> Data in this exercise:
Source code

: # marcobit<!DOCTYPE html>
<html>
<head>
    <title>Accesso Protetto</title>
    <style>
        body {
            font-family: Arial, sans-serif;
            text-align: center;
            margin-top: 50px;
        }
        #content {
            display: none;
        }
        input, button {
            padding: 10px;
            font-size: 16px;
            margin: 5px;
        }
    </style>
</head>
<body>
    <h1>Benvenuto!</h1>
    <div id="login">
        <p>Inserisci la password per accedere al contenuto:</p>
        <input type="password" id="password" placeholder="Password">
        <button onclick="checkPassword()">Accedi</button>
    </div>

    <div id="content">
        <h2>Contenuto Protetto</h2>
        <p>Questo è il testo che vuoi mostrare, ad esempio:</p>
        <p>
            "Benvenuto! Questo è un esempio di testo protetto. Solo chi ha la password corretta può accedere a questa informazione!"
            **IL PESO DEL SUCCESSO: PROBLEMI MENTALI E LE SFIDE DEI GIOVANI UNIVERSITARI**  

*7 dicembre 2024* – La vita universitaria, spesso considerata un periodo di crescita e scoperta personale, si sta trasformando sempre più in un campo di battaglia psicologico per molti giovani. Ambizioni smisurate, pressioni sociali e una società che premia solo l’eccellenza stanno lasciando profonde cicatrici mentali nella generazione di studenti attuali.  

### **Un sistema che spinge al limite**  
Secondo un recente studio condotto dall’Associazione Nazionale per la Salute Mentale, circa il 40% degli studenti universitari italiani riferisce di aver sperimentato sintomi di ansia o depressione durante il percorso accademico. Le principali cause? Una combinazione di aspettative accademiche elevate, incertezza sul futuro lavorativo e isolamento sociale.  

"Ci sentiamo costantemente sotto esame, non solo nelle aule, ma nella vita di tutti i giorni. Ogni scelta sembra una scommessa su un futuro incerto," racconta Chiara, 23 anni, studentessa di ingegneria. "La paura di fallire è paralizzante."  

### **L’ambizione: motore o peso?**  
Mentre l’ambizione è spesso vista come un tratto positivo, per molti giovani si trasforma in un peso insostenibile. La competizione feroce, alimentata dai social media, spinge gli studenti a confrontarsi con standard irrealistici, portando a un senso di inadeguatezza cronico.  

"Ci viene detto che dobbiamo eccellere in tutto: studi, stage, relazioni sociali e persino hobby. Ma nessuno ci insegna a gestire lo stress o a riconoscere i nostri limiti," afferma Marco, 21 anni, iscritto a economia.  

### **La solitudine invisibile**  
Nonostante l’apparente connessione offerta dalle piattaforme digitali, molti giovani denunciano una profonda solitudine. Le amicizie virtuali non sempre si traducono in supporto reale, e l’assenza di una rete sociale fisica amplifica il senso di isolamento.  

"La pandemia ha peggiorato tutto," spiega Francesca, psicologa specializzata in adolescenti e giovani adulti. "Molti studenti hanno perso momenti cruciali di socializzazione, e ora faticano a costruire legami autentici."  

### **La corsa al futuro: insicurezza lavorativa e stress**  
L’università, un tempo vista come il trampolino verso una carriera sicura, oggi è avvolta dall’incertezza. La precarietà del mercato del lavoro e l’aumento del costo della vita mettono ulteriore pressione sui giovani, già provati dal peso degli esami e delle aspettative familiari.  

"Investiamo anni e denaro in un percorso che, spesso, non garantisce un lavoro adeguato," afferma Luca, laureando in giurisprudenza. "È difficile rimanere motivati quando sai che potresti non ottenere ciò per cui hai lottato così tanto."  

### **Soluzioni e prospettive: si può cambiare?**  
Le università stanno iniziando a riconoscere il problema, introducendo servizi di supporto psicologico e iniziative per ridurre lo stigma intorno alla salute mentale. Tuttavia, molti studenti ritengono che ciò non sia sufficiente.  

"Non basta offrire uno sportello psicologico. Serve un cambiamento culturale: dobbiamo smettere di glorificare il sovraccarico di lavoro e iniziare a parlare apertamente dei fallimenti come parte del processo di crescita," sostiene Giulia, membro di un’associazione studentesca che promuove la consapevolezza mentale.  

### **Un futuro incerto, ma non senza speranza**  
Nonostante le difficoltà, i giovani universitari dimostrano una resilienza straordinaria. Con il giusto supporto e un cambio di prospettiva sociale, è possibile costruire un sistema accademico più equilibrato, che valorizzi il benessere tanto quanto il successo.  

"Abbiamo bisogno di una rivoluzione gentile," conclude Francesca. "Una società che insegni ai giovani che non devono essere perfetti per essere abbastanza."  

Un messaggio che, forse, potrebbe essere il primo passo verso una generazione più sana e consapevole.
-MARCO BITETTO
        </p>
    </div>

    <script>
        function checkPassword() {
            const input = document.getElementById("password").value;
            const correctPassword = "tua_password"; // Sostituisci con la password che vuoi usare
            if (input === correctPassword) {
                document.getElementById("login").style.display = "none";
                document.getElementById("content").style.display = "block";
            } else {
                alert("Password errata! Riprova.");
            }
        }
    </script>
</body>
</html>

> Assignment: The reply must contain each line of the material, reproduced faithfully.

> Reply to the exercise:
Source code

: # marcobit<!DOCTYPE html>
<html>
<head>
    <title>Accesso Protetto</title>
    <style>
        body {
            font-family: Arial, sans-serif;
            text-align: center;
            margin-top: 50px;
        }
        #content {
            display: none;
        }
        input, button {
            padding: 10px;
            font-size: 16px;
            margin: 5px;
        }
    </style>
</head>
<body>
    <h1>Benvenuto!</h1>
    <div id="login">
        <p>Inserisci la password per accedere al contenuto:</p>
        <input type="password" id="password" placeholder="Password">
        <button onclick="checkPassword()">Accedi</button>
    </div>

    <div id="content">
        <h2>Contenuto Protetto</h2>
        <p>Questo è il testo che vuoi mostrare, ad esempio:</p>
        <p>
            "Benvenuto! Questo è un esempio di testo protetto. Solo chi ha la password corretta può accedere a questa informazione!"
            **IL PESO DEL SUCCESSO: PROBLEMI MENTALI E LE SFIDE DEI GIOVANI UNIVERSITARI**  

*7 dicembre 2024* – La vita universitaria, spesso considerata un periodo di crescita e scoperta personale, si sta trasformando sempre più in un campo di battaglia psicologico per molti giovani. Ambizioni smisurate, pressioni sociali e una società che premia solo l’eccellenza stanno lasciando profonde cicatrici mentali nella generazione di studenti attuali.  

### **Un sistema che spinge al limite**  
Secondo un recente studio condotto dall’Associazione Nazionale per la Salute Mentale, circa il 40% degli studenti universitari italiani riferisce di aver sperimentato sintomi di ansia o depressione durante il percorso accademico. Le principali cause? Una combinazione di aspettative accademiche elevate, incertezza sul futuro lavorativo e isolamento sociale.  

"Ci sentiamo costantemente sotto esame, non solo nelle aule, ma nella vita di tutti i giorni. Ogni scelta sembra una scommessa su un futuro incerto," racconta Chiara, 23 anni, studentessa di ingegneria. "La paura di fallire è paralizzante."  

### **L’ambizione: motore o peso?**  
Mentre l’ambizione è spesso vista come un tratto positivo, per molti giovani si trasforma in un peso insostenibile. La competizione feroce, alimentata dai social media, spinge gli studenti a confrontarsi con standard irrealistici, portando a un senso di inadeguatezza cronico.  

"Ci viene detto che dobbiamo eccellere in tutto: studi, stage, relazioni sociali e persino hobby. Ma nessuno ci insegna a gestire lo stress o a riconoscere i nostri limiti," afferma Marco, 21 anni, iscritto a economia.  

### **La solitudine invisibile**  
Nonostante l’apparente connessione offerta dalle piattaforme digitali, molti giovani denunciano una profonda solitudine. Le amicizie virtuali non sempre si traducono in supporto reale, e l’assenza di una rete sociale fisica amplifica il senso di isolamento.  

"La pandemia ha peggiorato tutto," spiega Francesca, psicologa specializzata in adolescenti e giovani adulti. "Molti studenti hanno perso momenti cruciali di socializzazione, e ora faticano a costruire legami autentici."  

### **La corsa al futuro: insicurezza lavorativa e stress**  
L’università, un tempo vista come il trampolino verso una carriera sicura, oggi è avvolta dall’incertezza. La precarietà del mercato del lavoro e l’aumento del costo della vita mettono ulteriore pressione sui giovani, già provati dal peso degli esami e delle aspettative familiari.  

"Investiamo anni e denaro in un percorso che, spesso, non garantisce un lavoro adeguato," afferma Luca, laureando in giurisprudenza. "È difficile rimanere motivati quando sai che potresti non ottenere ciò per cui hai lottato così tanto."  

### **Soluzioni e prospettive: si può cambiare?**  
Le università stanno iniziando a riconoscere il problema, introducendo servizi di supporto psicologico e iniziative per ridurre lo stigma intorno alla salute mentale. Tuttavia, molti studenti ritengono che ciò non sia sufficiente.  

"Non basta offrire uno sportello psicologico. Serve un cambiamento culturale: dobbiamo smettere di glorificare il sovraccarico di lavoro e iniziare a parlare apertamente dei fallimenti come parte del processo di crescita," sostiene Giulia, membro di un’associazione studentesca che promuove la consapevolezza mentale.  

### **Un futuro incerto, ma non senza speranza**  
Nonostante le difficoltà, i giovani universitari dimostrano una resilienza straordinaria. Con il giusto supporto e un cambio di prospettiva sociale, è possibile costruire un sistema accademico più equilibrato, che valorizzi il benessere tanto quanto il successo.  

"Abbiamo bisogno di una rivoluzione gentile," conclude Francesca. "Una società che insegni ai giovani che non devono essere perfetti per essere abbastanza."  

Un messaggio che, forse, potrebbe essere il primo passo verso una generazione più sana e consapevole.
-MARCO BITETTO
        </p>
    </div>

    <script>
        function checkPassword() {
            const input = document.getElementById("password").value;
            const correctPassword = "tua_password"; // Sostituisci con la password che vuoi usare
            if (input === correctPassword) {
                document.getElementById("login").style.display = "none";
                document.getElementById("content").style.display = "block";
            } else {
                alert("Password errata! Riprova.");
            }
        }
    </script>
</body>
</html>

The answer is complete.